Russian-based global fund Renaissance Capital (RenCap) has offloaded its investment in CBZ Holdings Ltd as it continues to liquidate its Zimbabwean portfolio investments.
Report by Staff Writer
In two separate trades on the Zimbabwe Stock Exchange (ZSE) in a week, a total 40 million shares representing 5,8% of CBZH’s total issued share capital changed hands in block deals.
The first batch of 20 million shares went through at 10,5 US cents a share on Thursday last week.
The second block deal of 20 million shares sailed through the market Wednesday this week at 11 US cents a share. The total value of the deals amounted to US$4,3 million.
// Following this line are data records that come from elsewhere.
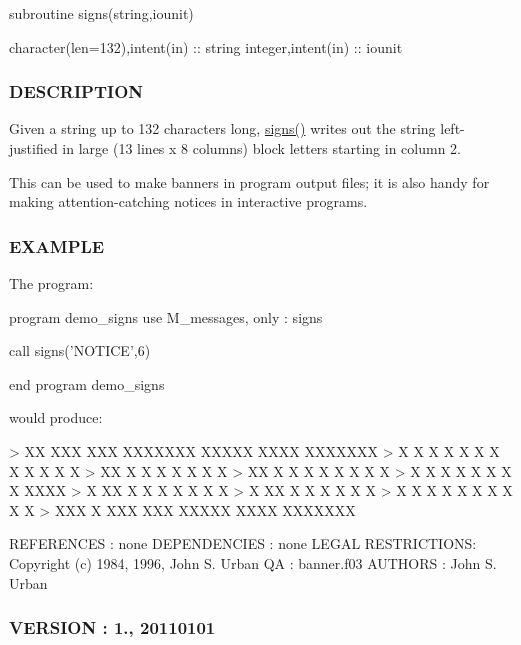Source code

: \begin{DoxyVerb} subroutine signs(string,iounit)

  character(len=132),intent(in)  :: string
  integer,intent(in)             :: iounit
\end{DoxyVerb}


\subsubsection*{D\+E\+S\+C\+R\+I\+P\+T\+I\+ON}

Given a string up to 132 characters long, \hyperlink{namespacem__messages_a239cb1269cc27d45176b9a278276d399}{signs()} writes out the string left-\/justified in large (13 lines x 8 columns) block letters starting in column 2.

This can be used to make banners in program output files; it is also handy for making attention-\/catching notices in interactive programs.

\subsubsection*{E\+X\+A\+M\+P\+LE}

\begin{DoxyVerb} The program:

    program demo_signs
    use M_messages, only : signs

    call signs('NOTICE',6)

    end program demo_signs

 would produce:

  > XX  XXX   XXX   XXXXXXX  XXXXX    XXXX  XXXXXXX
  >  X   X   X   X  X  X  X    X     X    X  X    X
  >  XX  X  X     X    X       X    X        X
  >  XX  X  X     X    X       X    X        X  X
  >  X X X  X     X    X       X    X        XXXX
  >  X  XX  X     X    X       X    X        X  X
  >  X  XX  X     X    X       X    X        X
  >  X   X   X   X     X       X     X    X  X    X
  > XXX  X    XXX     XXX    XXXXX    XXXX  XXXXXXX \end{DoxyVerb}


R\+E\+F\+E\+R\+E\+N\+C\+ES \+: none D\+E\+P\+E\+N\+D\+E\+N\+C\+I\+ES \+: none L\+E\+G\+AL R\+E\+S\+T\+R\+I\+C\+T\+I\+O\+NS\+: Copyright (c) 1984, 1996, John S. Urban QA \+: banner.\+f03 A\+U\+T\+H\+O\+RS \+: John S. Urban \subsubsection*{V\+E\+R\+S\+I\+ON \+: 1., 20110101}\mbox{\label{namespacem__messages_acc516fb8a4dd9eede3abb535ff7496e0}}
Prior to the transactions, RenCap held about 88 million shares in CBZH, which was also its most-held asset. The transaction leaves the Russians with 48 million shares and indications are that they will continue to offload their stake.
CBZH, which has Zimbabwe’s largest bank by both assets and deposits, CBZ Bank, is one of the most undervalued counters on the ZSE.
Its market capitalisation, based on Wednesday’s closing prices, was US$75,26 million on a trading price of 10,61 US cents a share. The financial services group has a 1,87% weighting on the ZSE’s industrials index and is among the top 10 heavyweight counters on the bourse.
In the six months to June, CBZ’s total income rose 17% to US$64 million from US$54,8 million. A 26% rise in net interest income from US$33,6 million to US$41,4 million helped CBZ realise a 33,6% rise in net profit to US$18,3 million.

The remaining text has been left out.